PyPI Popularity Contest

Watch our video "Understanding Attacker Infrastructure"

Depending on who does the measuring and how it is measured, Python is anywhere from the most popular programming to a bit down the list. But usually in the top three. This makes Python very widely used, which makes PyPI very popular by developers, which in turn makes targeting PyPI very popular with threat actors.

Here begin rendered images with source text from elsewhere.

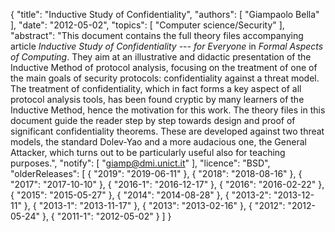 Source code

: {
    "title": "Inductive Study of Confidentiality",
    "authors": [
        "Giampaolo Bella"
    ],
    "date": "2012-05-02",
    "topics": [
        "Computer science/Security"
    ],
    "abstract": "This document contains the full theory files accompanying article <i>Inductive Study of Confidentiality --- for Everyone</i> in <i>Formal Aspects of Computing</i>. They aim at an illustrative and didactic presentation of the Inductive Method of protocol analysis, focusing on the treatment of one of the main goals of security protocols: confidentiality against a threat model. The treatment of confidentiality, which in fact forms a key aspect of all protocol analysis tools, has been found cryptic by many learners of the Inductive Method, hence the motivation for this work. The theory files in this document guide the reader step by step towards design and proof of significant confidentiality theorems. These are developed against two threat models, the standard Dolev-Yao and a more audacious one, the General Attacker, which turns out to be particularly useful also for teaching purposes.",
    "notify": [
        "giamp@dmi.unict.it"
    ],
    "licence": "BSD",
    "olderReleases": [
        {
            "2019": "2019-06-11"
        },
        {
            "2018": "2018-08-16"
        },
        {
            "2017": "2017-10-10"
        },
        {
            "2016-1": "2016-12-17"
        },
        {
            "2016": "2016-02-22"
        },
        {
            "2015": "2015-05-27"
        },
        {
            "2014": "2014-08-28"
        },
        {
            "2013-2": "2013-12-11"
        },
        {
            "2013-1": "2013-11-17"
        },
        {
            "2013": "2013-02-16"
        },
        {
            "2012": "2012-05-24"
        },
        {
            "2011-1": "2012-05-02"
        }
    ]
} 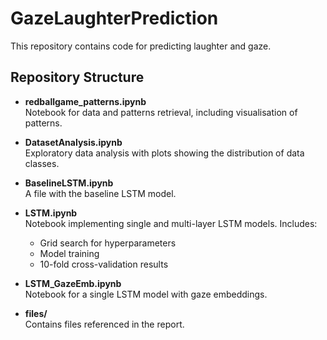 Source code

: # GazeLaughterPrediction

This repository contains code for predicting laughter and gaze.

## Repository Structure

- **redballgame_patterns.ipynb**  
  Notebook for data and patterns retrieval, including visualisation of patterns.

- **DatasetAnalysis.ipynb**  
  Exploratory data analysis with plots showing the distribution of data classes.

- **BaselineLSTM.ipynb**  
  A file with the baseline LSTM model.

- **LSTM.ipynb**  
  Notebook implementing single and multi-layer LSTM models. Includes:
  - Grid search for hyperparameters  
  - Model training  
  - 10-fold cross-validation results  

- **LSTM_GazeEmb.ipynb**  
  Notebook for a single LSTM model with gaze embeddings.

- **files/**  
  Contains files referenced in the report.

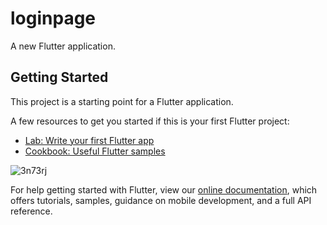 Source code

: # loginpage

A new Flutter application.

## Getting Started

This project is a starting point for a Flutter application.

A few resources to get you started if this is your first Flutter project:

- [Lab: Write your first Flutter app](https://flutter.dev/docs/get-started/codelab)
- [Cookbook: Useful Flutter samples](https://flutter.dev/docs/cookbook)

![3n73rj](https://user-images.githubusercontent.com/55954247/73125810-1d450a00-3fd1-11ea-97ed-fd9201de7f00.gif)


For help getting started with Flutter, view our
[online documentation](https://flutter.dev/docs), which offers tutorials,
samples, guidance on mobile development, and a full API reference.
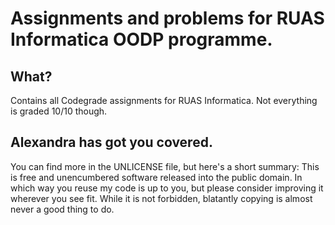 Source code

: # Assignments and problems for RUAS Informatica OODP programme.
## What?
Contains all Codegrade assignments for RUAS Informatica.
Not everything is graded 10/10 though.
## Alexandra has got you covered.
You can find more in the UNLICENSE file, but here's a short summary:
This is free and unencumbered software released into the public domain.
In which way you reuse my code is up to you, but please consider improving it wherever you see fit.
While it is not forbidden, blatantly copying is almost never a good thing to do.
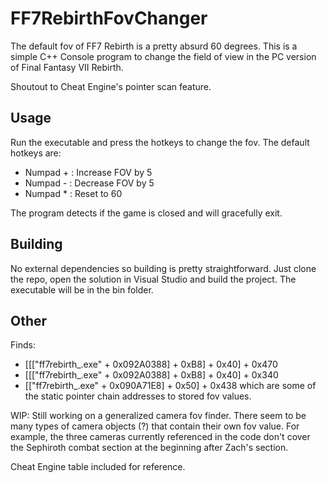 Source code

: # FF7RebirthFovChanger

The default fov of FF7 Rebirth is a pretty absurd 60 degrees. 
This is a simple C++ Console program to change the field of view in the PC version of Final Fantasy VII Rebirth.

Shoutout to Cheat Engine's pointer scan feature.

## Usage

Run the executable and press the hotkeys to change the fov. The default hotkeys are:

 - Numpad + : Increase FOV by 5
 - Numpad - : Decrease FOV by 5
 - Numpad * : Reset to 60

The program detects if the game is closed and will gracefully exit.

## Building

No external dependencies so building is pretty straightforward.
Just clone the repo, open the solution in Visual Studio and build the project.
The executable will be in the bin folder.

## Other

Finds: 
- [[["ff7rebirth_.exe" + 0x092A0388] + 0xB8] + 0x40] + 0x470
- [[["ff7rebirth_.exe" + 0x092A0388] + 0xB8] + 0x40] + 0x340
- [["ff7rebirth_.exe" + 0x090A71E8] + 0x50] + 0x438
which are some of the static pointer chain addresses to stored fov values.

WIP: Still working on a generalized camera fov finder.
There seem to be many types of camera objects (?) that contain their own fov value. For example, the three cameras currently referenced in the code don't cover the Sephiroth combat section at the beginning after Zach's section.

Cheat Engine table included for reference.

Being able to put malicious code in a popular package can mean literally millions of downloads per day. The top 20 most downloaded PyPI packages are all downloaded more than 3 million times a day at the time of this writing. So it's not a surprise that PyPI started enforcing two-factor authentication (2FA) for upload.pypi.org, hoping to protect legitimate projects and packages.

Too Legit to Quit?

However the sign-up suspension was not to protect current, legit projects. It was to stem the flood of new, malicious packages being uploaded. Whereas breaching a legitimate, popular package would be the jackpot for a threat actor, being able to create a new package that is easily mistaken for a legit, popular package would be a nice runner-up prize.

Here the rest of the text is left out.